Una molecola solforosa importante dell'aglio è l'allicina, responsabile della sua tipica puzza. Ma questa non è subito disponibile, nel senso che viene prodotta a partire da un'altra molecola invece inodore che è l'alliina. Questa trasformazione avviene a seguito della rottura delle cellule dell'aglio, quindi in seguito a taglio o triturazione degli spicchi. L'allicina è una sostanza ad azione antiossidante e antimicrobica che si degrada spontaneamente in altre molecole maleodoranti alle quali vengono attribuite alcune proprietà medicinali.

Applicato localmente e messo a contatto direttamente con alcuni microrganismi al fine di eliminarli, l'aglio può rivelarsi più o meno efficace, sebbene abbia dato risultati piuttosto promettenti nella cura di alcune infezioni micotiche. Tuttavia può essere a sua volta contaminato da funghi. L'aglio quindi non dovrebbe essere usato come antibiotico perchè come tale è inaffidabile. D'altro canto le persone che assumono aglio regolarmente sono meno portate a sviluppare alcune forme di cancro, come quello allo stomaco e quello colonrettale, e hanno meno probabilità di prendere il raffreddore.

Allium sativum2.jpgL'aglio si può assumere in diverse forme: crudo, cotto, in polvere, in estratto acquoso o oleoso e negli integratori.

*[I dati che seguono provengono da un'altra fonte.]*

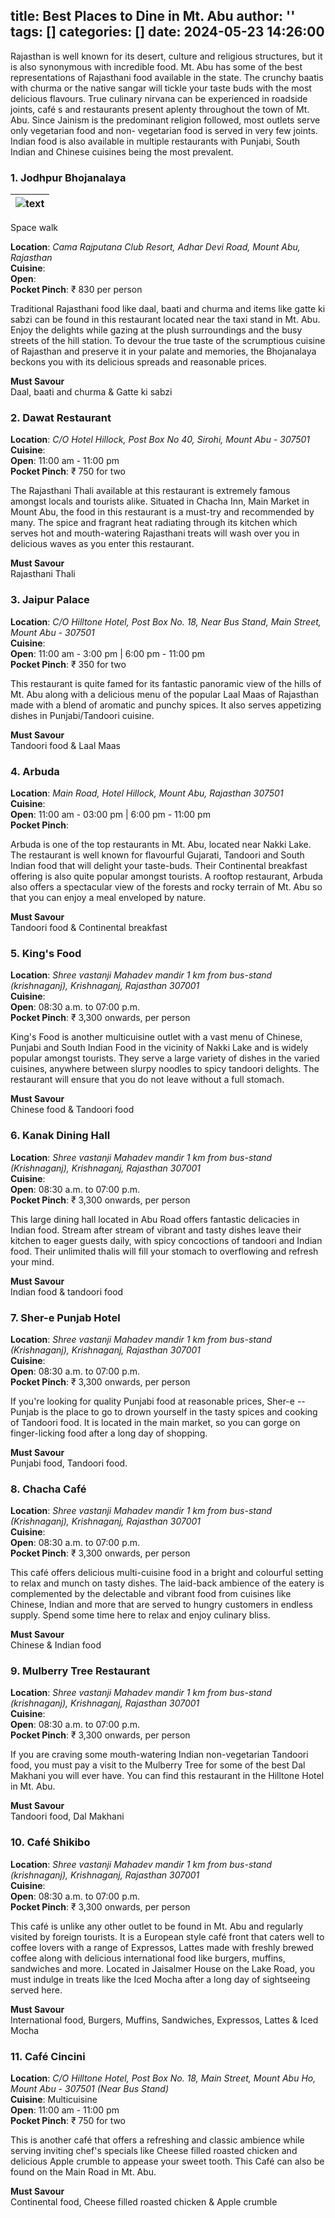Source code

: title: Best Places to Dine in Mt. Abu
author: ''
tags: []
categories: []
date: 2024-05-23 14:26:00
---
Rajasthan is well known for its desert, culture and religious structures, but it is also synonymous with incredible food. Mt. Abu has some of the best representations of Rajasthani food available in the state. The crunchy baatis with churma or the native sangar will tickle your taste buds with the most delicious flavours. True culinary nirvana can be experienced in roadside joints, café s and restaurants present aplenty throughout the town of Mt. Abu. Since Jainism is the predominant religion followed, most outlets serve only vegetarian food and non- vegetarian food is served in very few joints. Indian food is also available in multiple restaurants with Punjabi, South Indian and Chinese cuisines being the most prevalent.

### 1. Jodhpur Bhojanalaya
|![text](https://starwalk.space/gallery/images/what-is-space/1920x1080.jpg)|
|:--:|
Space walk


**Location**: *Cama Rajputana Club Resort, Adhar Devi Road, Mount Abu, Rajasthan*<br>
**Cuisine**:<br>
**Open**:<br>
**Pocket Pinch**: ₹  830 per person

Traditional Rajasthani food like daal, baati and churma and items like gatte ki sabzi can be found in this restaurant located near the taxi stand in Mt. Abu. Enjoy the delights while gazing at the plush surroundings and the busy streets of the hill station. To devour the true taste of the scrumptious cuisine of Rajasthan and preserve it in your palate and memories, the Bhojanalaya beckons you with its delicious spreads and reasonable prices.  

**Must Savour**<br>
Daal, baati and churma & Gatte ki sabzi

### 2. Dawat Restaurant

**Location**: *C/O Hotel Hillock, Post Box No 40, Sirohi, Mount Abu - 307501*<br>
**Cuisine**:<br>
**Open**: 11:00 am - 11:00 pm<br>
**Pocket Pinch**: ₹ 750 for two

The Rajasthani Thali available at this restaurant is extremely famous amongst locals and tourists alike. Situated in Chacha Inn, Main Market in Mount Abu, the food in this restaurant is a must-try and recommended by many. The spice and fragrant heat radiating through its kitchen which serves hot and mouth-watering Rajasthani treats will wash over you in delicious waves as you enter this restaurant.

**Must Savour**<br>
Rajasthani Thali

### 3. Jaipur Palace

**Location**: *C/O Hilltone Hotel, Post Box No. 18, Near Bus Stand, Main Street, Mount Abu - 307501*<br>
**Cuisine**:<br>
**Open**: 11:00 am - 3:00 pm | 6:00 pm - 11:00 pm<br>
**Pocket Pinch**: ₹ 350 for two

This restaurant is quite famed for its fantastic panoramic view of the hills of Mt. Abu along with a delicious menu of the popular Laal Maas of Rajasthan made with a blend of aromatic and punchy spices. It also serves appetizing dishes in Punjabi/Tandoori cuisine. 

**Must Savour**<br>
Tandoori food & Laal Maas

### 4. Arbuda

**Location**: *Main Road, Hotel Hillock, Mount Abu, Rajasthan 307501*<br>
**Cuisine**:<br>
**Open**: 11:00 am - 03:00 pm | 6:00 pm - 11:00 pm<br>
**Pocket Pinch**:

Arbuda is one of the top restaurants in Mt. Abu, located near Nakki Lake. The restaurant is well known for flavourful Gujarati, Tandoori and South Indian food that will delight your taste-buds. Their Continental breakfast offering is also quite popular amongst tourists. A rooftop restaurant, Arbuda also offers a spectacular view of the forests and rocky terrain of Mt. Abu so that you can enjoy a meal enveloped by nature. 

**Must Savour**<br>
Tandoori food & Continental breakfast

### 5. King's Food

**Location**: *Shree vastanji Mahadev mandir 1 km from bus-stand (krishnaganj), Krishnaganj, Rajasthan 307001*<br>
**Cuisine**:<br>
**Open**: 08:30 a.m. to 07:00 p.m.<br>
**Pocket Pinch**: ₹  3,300 onwards, per person

King's Food is another multicuisine outlet with a vast menu of Chinese, Punjabi and South Indian Food in the vicinity of Nakki Lake and is widely popular amongst tourists. They serve a large variety of dishes in the varied cuisines, anywhere between slurpy noodles to spicy tandoori delights. The restaurant will ensure that you do not leave without a full stomach.   

**Must Savour**<br>
Chinese food & Tandoori food

### 6. Kanak Dining Hall

**Location**: *Shree vastanji Mahadev mandir 1 km from bus-stand (Krishnaganj), Krishnaganj, Rajasthan 307001*<br>
**Cuisine**:<br>
**Open**: 08:30 a.m. to 07:00 p.m.<br>
**Pocket Pinch**: ₹ 3,300 onwards, per person

This large dining hall located in Abu Road offers fantastic delicacies in Indian food. Stream after stream of vibrant and tasty dishes leave their kitchen to eager guests daily, with spicy concoctions of tandoori and Indian food. Their unlimited thalis will fill your stomach to overflowing and refresh your mind. 

**Must Savour**<br>
Indian food & tandoori food

### 7. Sher-e Punjab Hotel

**Location**: *Shree vastanji Mahadev mandir 1 km from bus-stand (Krishnaganj), Krishnaganj, Rajasthan 307001*<br>
**Cuisine**:<br>
**Open**: 08:30 a.m. to 07:00 p.m.<br>
**Pocket Pinch**: ₹ 3,300 onwards, per person

If you're looking for quality Punjabi food at reasonable prices, Sher-e -- Punjab is the place to go to drown yourself in the tasty spices and cooking of Tandoori food. It is located in the main market, so you can gorge on finger-licking food after a long day of shopping. 

**Must Savour**<br>
Punjabi food, Tandoori food.

### 8. Chacha Café

**Location**: *Shree vastanji Mahadev mandir 1 km from bus-stand (Krishnaganj), Krishnaganj, Rajasthan 307001*<br>
**Cuisine**:<br>
**Open**: 08:30 a.m. to 07:00 p.m.<br>
**Pocket Pinch**: ₹ 3,300 onwards, per person

This café offers delicious multi-cuisine food in a bright and colourful setting to relax and munch on tasty dishes. The laid-back ambience of the eatery is complemented by the delectable and vibrant food from cuisines like Chinese, Indian and more that are served to hungry customers in endless supply. Spend some time here to relax and enjoy culinary bliss. 

**Must Savour**<br>
Chinese & Indian food

### 9. Mulberry Tree Restaurant

**Location**: *Shree vastanji Mahadev mandir 1 km from bus-stand (krishnaganj), Krishnaganj, Rajasthan 307001*<br>
**Cuisine**:<br>
**Open**: 08:30 a.m. to 07:00 p.m.<br>
**Pocket Pinch**: ₹ 3,300 onwards, per person

If you are craving some mouth-watering Indian non-vegetarian Tandoori food, you must pay a visit to the Mulberry Tree for some of the best Dal Makhani you will ever have. You can find this restaurant in the Hilltone Hotel in Mt. Abu. 

**Must Savour**<br>
Tandoori food, Dal Makhani

### 10. Café Shikibo

**Location**: *Shree vastanji Mahadev mandir 1 km from bus-stand (krishnaganj), Krishnaganj, Rajasthan 307001*<br>
**Cuisine**:<br>
**Open**: 08:30 a.m. to 07:00 p.m.<br>
**Pocket Pinch**: ₹ 3,300 onwards, per person

This café is unlike any other outlet to be found in Mt. Abu and regularly visited by foreign tourists. It is a European style café front that caters well to coffee lovers with a range of Expressos, Lattes made with freshly brewed coffee along with delicious international food like burgers, muffins, sandwiches and more. Located in Jaisalmer House on the Lake Road, you must indulge in treats like the Iced Mocha after a long day of sightseeing served here. 

**Must Savour**<br>
International food, Burgers, Muffins, Sandwiches, Expressos, Lattes & Iced Mocha

### 11. Café Cincini

**Location**: *C/O Hilltone Hotel, Post Box No. 18, Main Street, Mount Abu Ho, Mount Abu - 307501 (Near Bus Stand)*<br>
**Cuisine**: Multicuisine<br>
**Open**: 11:00 am - 11:00 pm<br>
**Pocket Pinch**: ₹ 750 for two

This is another café that offers a refreshing and classic ambience while serving inviting chef's specials like Cheese filled roasted chicken and delicious Apple crumble to appease your sweet tooth. This Café can also be found on the Main Road in Mt. Abu. 

**Must Savour**<br>
Continental food, Cheese filled roasted chicken & Apple crumble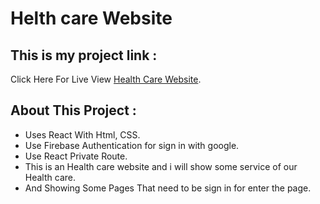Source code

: # Helth care Website

## This is my project link :

Click Here For Live View [Health Care Website](https://health-care-ibrahimh.web.app/).

## About This Project :

- Uses React With Html, CSS.
- Use Firebase Authentication for sign in with google.
- Use React Private Route.
- This is an Health care website and i will show some service of our Health care.
- And Showing Some Pages That need to be sign in for enter the page.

L'aglio sottoforma di integratori può essere meno efficace perchè questi contengono poca allicina...e comunque l'aglio fresco è molto meno costoso rispetto agli integratori. In ogni caso quando lo acquistate fate attenzione che non presenti ammaccature nè muffe e che la buccia aderisca bene alla polpa, perchè d'altro canto, l'aglio è stato causa di malattie, seppur raramente: dato che qualche volta marcisce può essere contaminato da microbi.

In ultimo, attenti a dare da mangiare ai vostri animali domestici, quali cani e gatti, cibi o scarti dove siano presenti aglio o cipolla perchè molte sostanze presenti in essi provocano negli animali l'Anemia Emolitica, cioè rottura dei globuli rossi (tracce di sangue nelle urine) accompagnata da difficoltà nella respirazione. Per i nostri animali da compagnia ingerire troppa cipolla in una sola volta o piccole quantità in più volte può portare anche alla morte!!

Commenti

Buono l'aglio...io lo adoro...aglio e cipolla sono i miei odori preferiti nel cibo! E ce ne metto in abbondanza...poi però che fiatella!!!